Assalamualaikum. I feel the utter need to post something up before Raya & I'm thinking of posting something intellectual but.........I'm not good with interpreting & analyzing stuffs so I'll stick on my own suck-ish style.

Looking back at my older posts, I realize how much I've changed since then. It's funny how you wake up every single day to a rather ordinary routine, & just go through the life as it is, oblivious on how much you've actually changed proportionally with time. You experience new things, new people, new opportunities. Everything comes, & also goes without your conscious.

I guess you will only start to realize the changes after a certain part of you........well, felt different. You'll eventually know when your circle of friends keeps rotating every once in a while, your clothes dont seem to fit anymore (or in certain cases, become loose), your relationship with the people around you become stronger, or in the worst-case scenario, turned into something you least expected, which is to become strangers again.

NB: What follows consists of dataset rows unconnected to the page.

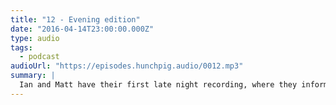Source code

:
 ```yaml
---
title: "12 - Evening edition"
date: "2016-04-14T23:00:00.000Z"
type: audio
tags:
  - podcast
audioUrl: "https://episodes.hunchpig.audio/0012.mp3"
summary: |
  Ian and Matt have their first late night recording, where they inform you about whiskey brewing(?) and give an accurate representation of taxes in Switzerland. Or was it Sweden? Contact us at http://twitter.com/hunchpig for sponsorship opportunities. Our next sponsorship is available for $2!
---
```

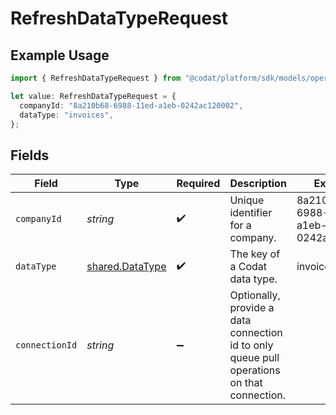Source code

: # RefreshDataTypeRequest

## Example Usage

```typescript
import { RefreshDataTypeRequest } from "@codat/platform/sdk/models/operations";

let value: RefreshDataTypeRequest = {
  companyId: "8a210b68-6988-11ed-a1eb-0242ac120002",
  dataType: "invoices",
};
```

## Fields

| Field                                                                                      | Type                                                                                       | Required                                                                                   | Description                                                                                | Example                                                                                    |
| ------------------------------------------------------------------------------------------ | ------------------------------------------------------------------------------------------ | ------------------------------------------------------------------------------------------ | ------------------------------------------------------------------------------------------ | ------------------------------------------------------------------------------------------ |
| `companyId`                                                                                | *string*                                                                                   | :heavy_check_mark:                                                                         | Unique identifier for a company.                                                           | 8a210b68-6988-11ed-a1eb-0242ac120002                                                       |
| `dataType`                                                                                 | [shared.DataType](../../../sdk/models/shared/datatype.md)                                  | :heavy_check_mark:                                                                         | The key of a Codat data type.                                                              | invoices                                                                                   |
| `connectionId`                                                                             | *string*                                                                                   | :heavy_minus_sign:                                                                         | Optionally, provide a data connection id to only queue pull operations on that connection. |                                                                                            |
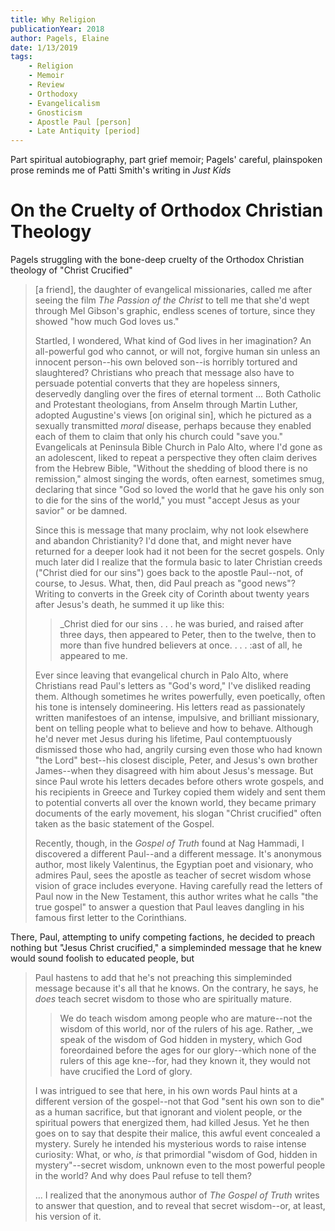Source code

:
 ```yaml
---
title: Why Religion
publicationYear: 2018
author: Pagels, Elaine
date: 1/13/2019
tags:
    - Religion
    - Memoir
    - Review
    - Orthodoxy
    - Evangelicalism
    - Gnosticism
    - Apostle Paul [person]
    - Late Antiquity [period]
---
```


Part spiritual autobiography, part grief memoir; Pagels' careful, plainspoken prose reminds me of Patti Smith's writing in _Just Kids_

# On the Cruelty of Orthodox Christian Theology

Pagels struggling with the bone-deep cruelty of the Orthodox Christian theology of "Christ Crucified"

> [a friend], the daughter of evangelical missionaries, called me after seeing the film _The Passion of the Christ_ to tell me that she'd wept through Mel Gibson's graphic, endless scenes of torture, since they showed "how much God loves us."
>
> Startled, I wondered, What kind of God lives in her imagination? An all-powerful god who cannot, or will not, forgive human sin unless an innocent person--his own beloved son--is horribly tortured and slaughtered? Christians who preach that message also have to persuade potential converts that they are hopeless sinners, deservedly dangling over the fires of eternal torment ... Both Catholic and Protestant theologians, from Anselm through Martin Luther, adopted Augustine's views [on original sin], which he pictured as a sexually transmitted _moral_ disease, perhaps because they enabled each of them to claim that only his church could "save you." Evangelicals at Peninsula Bible Church in Palo Alto, where I'd gone as an adolescent, liked to repeat a perspective they often claim derives from the Hebrew Bible, "Without the shedding of blood there is no remission," almost singing the words, often earnest, sometimes smug, declaring that since "God so loved the world that he gave his only son to die for the sins of the world," you must "accept Jesus as your savior" or be damned.
>
> Since this is message that many proclaim, why not look elsewhere and abandon Christianity? I'd done that, and might never have returned for a deeper look had it not been for the secret gospels. Only much later did I realize that the formula basic to later Christian creeds ("Christ died for our sins") goes back to the apostle Paul--not, of course, to Jesus. What, then, did Paul preach as "good news"? Writing to converts in the Greek city of Corinth about twenty years after Jesus's death, he summed it up like this:
>
> > _Christ died for our sins . . . he was buried, and raised after three days, then appeared to Peter, then to the twelve, then to more than five hundred believers at once. . . . :ast of all, he appeared to me.
>
> Ever since leaving that evangelical church in Palo Alto, where Christians read Paul's letters as "God's word," I've disliked reading them. Although sometimes he writes powerfully, even poetically, often his tone is intensely domineering. His letters read as passionately written manifestoes of an intense, impulsive, and brilliant missionary, bent on telling people what to believe and how to behave. Although he'd never met Jesus during his lifetime, Paul contemptuously dismissed those who had, angrily cursing even those who had known "the Lord" best--his closest disciple, Peter, and Jesus's own brother James--when they disagreed with him about Jesus's message. But since Paul wrote his letters decades before others wrote gospels, and his recipients in Greece and Turkey copied them widely and sent them to potential converts all over the known world, they became primary documents of the early movement, his slogan "Christ crucified" often taken as the basic statement of the Gospel.
>
> Recently, though, in the _Gospel of Truth_ found at Nag Hammadi, I discovered a different Paul--and a different message. It's anonymous author, most likely Valentinus, the Egyptian poet and visionary, who admires Paul, sees the apostle as teacher of secret wisdom whose vision of grace includes everyone. Having carefully read the letters of Paul now in the New Testament, this author writes what he calls "the true gospel" to answer a question that Paul leaves dangling in his famous first letter to the Corinthians.

There, Paul, attempting to unify competing factions, he decided to preach nothing but "Jesus Christ crucified," a simpleminded message that he knew would sound foolish to educated people, but

> Paul hastens to add that he's not preaching this simpleminded message because it's all that he knows. On the contrary, he says, he _does_ teach secret wisdom to those who are spiritually mature.
>
> > We do teach wisdom among people who are mature--not the wisdom of this world, nor of the rulers of his age. Rather, _we speak of the wisdom of God hidden in mystery, which God foreordained before the ages for our glory--which none of the rulers of this age kne--for, had they known it, they would not have crucified the Lord of glory.
>
> I was intrigued to see that here, in his own words Paul hints at a different version of the gospel--not that God "sent his own son to die" as a human sacrifice, but that ignorant and violent people, or the spiritual powers that energized them, had killed Jesus. Yet he then goes on to say that despite their malice, this awful event concealed a mystery. Surely he intended his mysterious words to raise intense curiosity: What, or who, _is_ that primordial "wisdom of God, hidden in mystery"--secret wisdom, unknown even to the most powerful people in the world? And why does Paul refuse to tell them?
>
> ... I realized that the anonymous author of _The Gospel of Truth_ writes to answer that question, and to reveal that secret wisdom--or, at least, his version of it.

After a while, these minor changes stay permanent. But then again, how valid is "permanent"? After all, everything in this world is temporary. Even yourself is temporary, let alone all the good stuffs that are happening or will happen. They, too, will pass. Cherish the people around you while they're still around, but do not be sorry when they start to grow distant from you. That's when it's already too late & you will forever regret that.

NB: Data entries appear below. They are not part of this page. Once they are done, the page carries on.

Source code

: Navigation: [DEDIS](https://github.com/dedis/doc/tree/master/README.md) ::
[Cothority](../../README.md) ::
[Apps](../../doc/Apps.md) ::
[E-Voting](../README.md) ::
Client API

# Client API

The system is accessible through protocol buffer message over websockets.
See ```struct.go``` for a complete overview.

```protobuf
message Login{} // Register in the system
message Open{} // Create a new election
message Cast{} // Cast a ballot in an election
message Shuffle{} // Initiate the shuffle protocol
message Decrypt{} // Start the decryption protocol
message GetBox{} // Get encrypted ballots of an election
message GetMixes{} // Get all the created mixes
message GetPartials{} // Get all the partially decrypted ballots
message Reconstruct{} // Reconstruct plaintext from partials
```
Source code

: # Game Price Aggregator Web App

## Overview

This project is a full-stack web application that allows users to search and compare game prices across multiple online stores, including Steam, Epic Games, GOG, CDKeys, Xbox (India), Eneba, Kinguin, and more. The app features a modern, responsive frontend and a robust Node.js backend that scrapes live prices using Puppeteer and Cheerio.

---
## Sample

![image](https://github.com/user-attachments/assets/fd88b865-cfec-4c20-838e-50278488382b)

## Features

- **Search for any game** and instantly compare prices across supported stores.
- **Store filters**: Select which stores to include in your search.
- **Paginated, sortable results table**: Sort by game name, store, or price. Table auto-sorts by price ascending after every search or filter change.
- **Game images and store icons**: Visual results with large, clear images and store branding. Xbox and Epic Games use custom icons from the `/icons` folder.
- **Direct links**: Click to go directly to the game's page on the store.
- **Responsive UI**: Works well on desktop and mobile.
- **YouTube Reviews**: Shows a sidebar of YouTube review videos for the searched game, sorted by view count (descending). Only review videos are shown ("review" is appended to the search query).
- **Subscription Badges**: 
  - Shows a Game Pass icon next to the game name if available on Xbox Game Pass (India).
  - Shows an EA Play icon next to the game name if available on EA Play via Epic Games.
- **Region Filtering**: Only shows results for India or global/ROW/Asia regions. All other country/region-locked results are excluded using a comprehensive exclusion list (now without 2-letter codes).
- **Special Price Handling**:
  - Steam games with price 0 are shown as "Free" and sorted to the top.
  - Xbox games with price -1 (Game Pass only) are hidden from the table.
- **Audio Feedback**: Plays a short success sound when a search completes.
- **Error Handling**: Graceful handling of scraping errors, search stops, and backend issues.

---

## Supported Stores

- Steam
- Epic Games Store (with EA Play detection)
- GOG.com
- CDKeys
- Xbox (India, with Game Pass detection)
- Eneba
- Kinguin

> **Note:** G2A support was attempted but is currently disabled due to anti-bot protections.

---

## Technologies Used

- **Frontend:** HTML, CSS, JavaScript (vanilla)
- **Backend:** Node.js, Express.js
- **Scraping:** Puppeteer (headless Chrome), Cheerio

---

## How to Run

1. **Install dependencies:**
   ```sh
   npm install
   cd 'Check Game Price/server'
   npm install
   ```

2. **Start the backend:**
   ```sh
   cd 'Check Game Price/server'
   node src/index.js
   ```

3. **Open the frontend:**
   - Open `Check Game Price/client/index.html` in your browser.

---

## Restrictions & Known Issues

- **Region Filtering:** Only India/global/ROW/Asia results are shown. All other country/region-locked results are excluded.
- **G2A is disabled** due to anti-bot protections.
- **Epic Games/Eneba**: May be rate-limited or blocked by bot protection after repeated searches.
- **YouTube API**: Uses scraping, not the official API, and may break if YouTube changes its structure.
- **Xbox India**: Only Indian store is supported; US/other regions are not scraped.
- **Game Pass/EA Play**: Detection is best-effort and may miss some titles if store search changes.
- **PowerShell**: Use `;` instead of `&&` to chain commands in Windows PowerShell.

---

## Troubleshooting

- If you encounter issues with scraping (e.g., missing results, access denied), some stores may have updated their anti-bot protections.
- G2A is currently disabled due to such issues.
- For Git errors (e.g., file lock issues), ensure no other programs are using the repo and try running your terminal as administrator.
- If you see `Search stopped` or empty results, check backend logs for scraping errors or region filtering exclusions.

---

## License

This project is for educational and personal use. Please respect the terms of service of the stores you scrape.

You know what? I've gotten too used to people leaving me that I dont even care who stays or who leaves. Not like how it used to be, the days when I would suck at being happy because I kept thinking of the people who left & how to get them back in my life. I'm forever indebted to those who will actually put an effort to always be in my life picture, but on the contrary, I wont even bother if some of them want to leave. It's like whenever I realize that things are starting to get awkward between us, I'll be "it's okay, they'll eventually come back, or not."

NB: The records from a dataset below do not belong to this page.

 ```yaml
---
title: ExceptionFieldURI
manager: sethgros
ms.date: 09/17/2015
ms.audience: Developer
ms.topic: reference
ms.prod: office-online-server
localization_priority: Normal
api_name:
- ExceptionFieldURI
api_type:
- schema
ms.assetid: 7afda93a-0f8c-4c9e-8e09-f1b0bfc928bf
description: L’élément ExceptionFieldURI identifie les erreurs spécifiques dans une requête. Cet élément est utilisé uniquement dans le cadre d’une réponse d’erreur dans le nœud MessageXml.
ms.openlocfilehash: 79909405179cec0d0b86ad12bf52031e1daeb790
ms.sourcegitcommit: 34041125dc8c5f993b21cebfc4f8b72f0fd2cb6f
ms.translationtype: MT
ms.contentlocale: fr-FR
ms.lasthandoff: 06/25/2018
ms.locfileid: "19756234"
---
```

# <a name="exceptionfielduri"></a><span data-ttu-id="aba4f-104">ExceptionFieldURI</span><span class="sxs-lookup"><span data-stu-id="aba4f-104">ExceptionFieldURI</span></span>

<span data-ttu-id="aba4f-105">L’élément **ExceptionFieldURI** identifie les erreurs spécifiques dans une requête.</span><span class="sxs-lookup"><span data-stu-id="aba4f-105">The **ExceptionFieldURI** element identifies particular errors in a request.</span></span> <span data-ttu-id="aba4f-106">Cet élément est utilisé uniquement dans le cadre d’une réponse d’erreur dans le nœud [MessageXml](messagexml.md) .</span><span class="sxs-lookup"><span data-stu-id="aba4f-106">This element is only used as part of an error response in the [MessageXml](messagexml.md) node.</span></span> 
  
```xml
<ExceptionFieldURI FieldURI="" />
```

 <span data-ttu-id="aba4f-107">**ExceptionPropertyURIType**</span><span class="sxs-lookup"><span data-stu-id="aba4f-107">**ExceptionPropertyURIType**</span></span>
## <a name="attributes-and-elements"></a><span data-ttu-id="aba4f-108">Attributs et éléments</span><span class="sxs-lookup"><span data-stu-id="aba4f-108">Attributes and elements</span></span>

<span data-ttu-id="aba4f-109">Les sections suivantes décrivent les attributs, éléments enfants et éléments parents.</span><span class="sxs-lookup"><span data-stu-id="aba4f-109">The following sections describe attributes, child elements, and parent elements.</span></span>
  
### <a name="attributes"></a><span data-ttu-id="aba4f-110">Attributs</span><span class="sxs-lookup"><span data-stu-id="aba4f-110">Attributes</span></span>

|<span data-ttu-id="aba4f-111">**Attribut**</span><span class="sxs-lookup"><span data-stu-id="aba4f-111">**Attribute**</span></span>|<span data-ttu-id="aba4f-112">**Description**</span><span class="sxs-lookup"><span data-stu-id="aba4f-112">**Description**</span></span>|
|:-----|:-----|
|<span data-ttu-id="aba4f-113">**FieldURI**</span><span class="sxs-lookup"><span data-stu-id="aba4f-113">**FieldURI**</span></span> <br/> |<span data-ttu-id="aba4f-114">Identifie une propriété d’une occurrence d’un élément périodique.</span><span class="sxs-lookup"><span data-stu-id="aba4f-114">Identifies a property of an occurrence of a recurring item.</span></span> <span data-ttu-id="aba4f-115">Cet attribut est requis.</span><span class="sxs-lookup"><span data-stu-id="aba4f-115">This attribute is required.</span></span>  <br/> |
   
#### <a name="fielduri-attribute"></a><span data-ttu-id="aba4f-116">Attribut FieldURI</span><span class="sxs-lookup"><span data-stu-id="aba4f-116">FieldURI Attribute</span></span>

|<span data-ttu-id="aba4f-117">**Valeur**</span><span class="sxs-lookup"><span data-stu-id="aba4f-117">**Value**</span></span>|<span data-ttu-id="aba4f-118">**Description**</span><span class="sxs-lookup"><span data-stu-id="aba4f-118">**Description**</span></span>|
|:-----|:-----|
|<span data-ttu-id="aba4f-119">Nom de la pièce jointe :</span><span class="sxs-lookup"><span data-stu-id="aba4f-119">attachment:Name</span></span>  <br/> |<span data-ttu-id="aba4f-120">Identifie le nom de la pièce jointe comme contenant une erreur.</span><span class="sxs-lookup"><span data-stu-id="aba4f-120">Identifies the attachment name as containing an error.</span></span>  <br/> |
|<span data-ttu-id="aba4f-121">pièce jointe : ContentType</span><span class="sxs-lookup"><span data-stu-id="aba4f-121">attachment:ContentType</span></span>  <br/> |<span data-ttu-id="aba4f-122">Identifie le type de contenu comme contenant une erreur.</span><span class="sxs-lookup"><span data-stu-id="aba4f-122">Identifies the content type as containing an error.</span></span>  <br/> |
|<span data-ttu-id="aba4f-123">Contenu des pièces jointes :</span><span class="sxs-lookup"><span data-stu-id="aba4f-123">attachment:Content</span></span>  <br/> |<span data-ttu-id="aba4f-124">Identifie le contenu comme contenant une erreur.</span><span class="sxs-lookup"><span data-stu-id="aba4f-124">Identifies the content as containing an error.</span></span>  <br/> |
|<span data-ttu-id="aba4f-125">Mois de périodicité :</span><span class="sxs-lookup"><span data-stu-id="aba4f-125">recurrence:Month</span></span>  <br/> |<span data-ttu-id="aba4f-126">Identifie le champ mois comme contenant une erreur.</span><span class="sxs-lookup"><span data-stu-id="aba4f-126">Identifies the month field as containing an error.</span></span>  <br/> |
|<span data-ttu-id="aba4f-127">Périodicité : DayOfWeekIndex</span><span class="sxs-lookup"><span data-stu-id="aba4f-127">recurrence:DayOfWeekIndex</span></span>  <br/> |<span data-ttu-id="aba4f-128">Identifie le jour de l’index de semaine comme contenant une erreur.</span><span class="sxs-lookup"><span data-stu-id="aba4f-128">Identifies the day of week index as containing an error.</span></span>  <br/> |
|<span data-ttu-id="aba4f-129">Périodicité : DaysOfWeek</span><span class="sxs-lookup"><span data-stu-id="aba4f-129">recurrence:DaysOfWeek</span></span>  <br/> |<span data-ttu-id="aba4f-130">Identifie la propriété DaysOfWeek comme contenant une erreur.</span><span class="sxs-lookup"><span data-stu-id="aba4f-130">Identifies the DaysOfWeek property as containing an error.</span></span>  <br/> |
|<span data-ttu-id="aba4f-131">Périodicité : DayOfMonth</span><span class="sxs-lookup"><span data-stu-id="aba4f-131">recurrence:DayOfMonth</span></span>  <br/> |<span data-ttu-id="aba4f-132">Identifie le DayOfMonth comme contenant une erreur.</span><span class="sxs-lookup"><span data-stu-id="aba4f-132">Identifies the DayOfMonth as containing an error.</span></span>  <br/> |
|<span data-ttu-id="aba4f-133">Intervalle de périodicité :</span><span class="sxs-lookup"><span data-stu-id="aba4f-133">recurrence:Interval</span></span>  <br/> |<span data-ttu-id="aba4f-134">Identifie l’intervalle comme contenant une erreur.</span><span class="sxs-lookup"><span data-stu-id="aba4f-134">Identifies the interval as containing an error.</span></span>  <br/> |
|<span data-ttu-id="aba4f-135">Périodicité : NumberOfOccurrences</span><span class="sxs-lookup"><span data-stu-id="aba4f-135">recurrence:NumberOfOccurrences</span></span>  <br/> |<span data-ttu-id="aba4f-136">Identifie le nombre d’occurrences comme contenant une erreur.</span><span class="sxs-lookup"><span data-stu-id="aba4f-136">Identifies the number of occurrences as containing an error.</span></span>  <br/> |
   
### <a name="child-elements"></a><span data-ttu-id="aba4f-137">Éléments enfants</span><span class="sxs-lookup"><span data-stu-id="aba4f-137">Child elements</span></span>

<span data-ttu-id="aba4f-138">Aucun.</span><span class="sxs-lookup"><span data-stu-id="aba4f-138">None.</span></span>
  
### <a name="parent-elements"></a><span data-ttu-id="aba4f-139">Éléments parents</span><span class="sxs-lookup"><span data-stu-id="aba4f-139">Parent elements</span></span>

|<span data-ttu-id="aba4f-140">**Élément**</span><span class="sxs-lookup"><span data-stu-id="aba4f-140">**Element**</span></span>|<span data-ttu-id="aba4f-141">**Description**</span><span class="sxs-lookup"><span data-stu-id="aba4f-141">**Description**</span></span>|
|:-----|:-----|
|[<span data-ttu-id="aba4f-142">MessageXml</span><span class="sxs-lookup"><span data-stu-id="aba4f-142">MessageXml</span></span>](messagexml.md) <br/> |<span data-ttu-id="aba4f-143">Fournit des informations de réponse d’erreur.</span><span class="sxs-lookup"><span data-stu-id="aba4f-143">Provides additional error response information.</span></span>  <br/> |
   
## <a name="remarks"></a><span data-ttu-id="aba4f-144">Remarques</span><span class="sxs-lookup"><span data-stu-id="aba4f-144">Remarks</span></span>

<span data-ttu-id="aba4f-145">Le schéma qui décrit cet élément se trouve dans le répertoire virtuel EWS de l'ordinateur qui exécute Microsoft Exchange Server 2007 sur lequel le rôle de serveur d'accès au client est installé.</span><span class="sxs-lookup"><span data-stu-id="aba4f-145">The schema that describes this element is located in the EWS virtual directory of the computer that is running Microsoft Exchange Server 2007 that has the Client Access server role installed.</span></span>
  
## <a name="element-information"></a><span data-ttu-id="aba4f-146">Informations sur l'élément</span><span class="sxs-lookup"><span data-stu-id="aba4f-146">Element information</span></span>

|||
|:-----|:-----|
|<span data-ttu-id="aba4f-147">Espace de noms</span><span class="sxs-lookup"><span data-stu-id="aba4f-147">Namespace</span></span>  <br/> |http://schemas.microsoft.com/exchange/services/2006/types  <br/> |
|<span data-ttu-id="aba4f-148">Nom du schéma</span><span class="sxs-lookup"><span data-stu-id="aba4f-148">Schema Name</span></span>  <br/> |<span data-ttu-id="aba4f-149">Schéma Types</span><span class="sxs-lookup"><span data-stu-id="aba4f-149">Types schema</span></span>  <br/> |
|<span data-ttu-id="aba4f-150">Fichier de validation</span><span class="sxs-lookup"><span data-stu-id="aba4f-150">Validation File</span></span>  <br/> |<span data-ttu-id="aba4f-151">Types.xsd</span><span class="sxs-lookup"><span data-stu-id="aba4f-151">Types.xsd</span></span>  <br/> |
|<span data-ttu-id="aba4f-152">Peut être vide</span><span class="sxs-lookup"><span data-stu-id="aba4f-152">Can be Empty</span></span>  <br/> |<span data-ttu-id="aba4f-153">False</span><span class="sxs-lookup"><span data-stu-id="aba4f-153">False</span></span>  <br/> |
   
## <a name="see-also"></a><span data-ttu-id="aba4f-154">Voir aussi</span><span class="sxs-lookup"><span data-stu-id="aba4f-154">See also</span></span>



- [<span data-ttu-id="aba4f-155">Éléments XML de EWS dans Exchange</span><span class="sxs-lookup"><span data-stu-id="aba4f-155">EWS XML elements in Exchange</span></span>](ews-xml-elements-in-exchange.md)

You will come to a point where you'll know you dont really need to be loved widely, but instead to be loved deeply. That's mainly why people tell you that you'll only need one or two close friends who have mutual understanding with you, or those who have this secret pledge to be by your side, always. The ones who you dont necessarily need to talk to or see everyday, but somehow both of you know that deep in your hearts, you're still buds. To be loved deeply by a person is already good enough for me.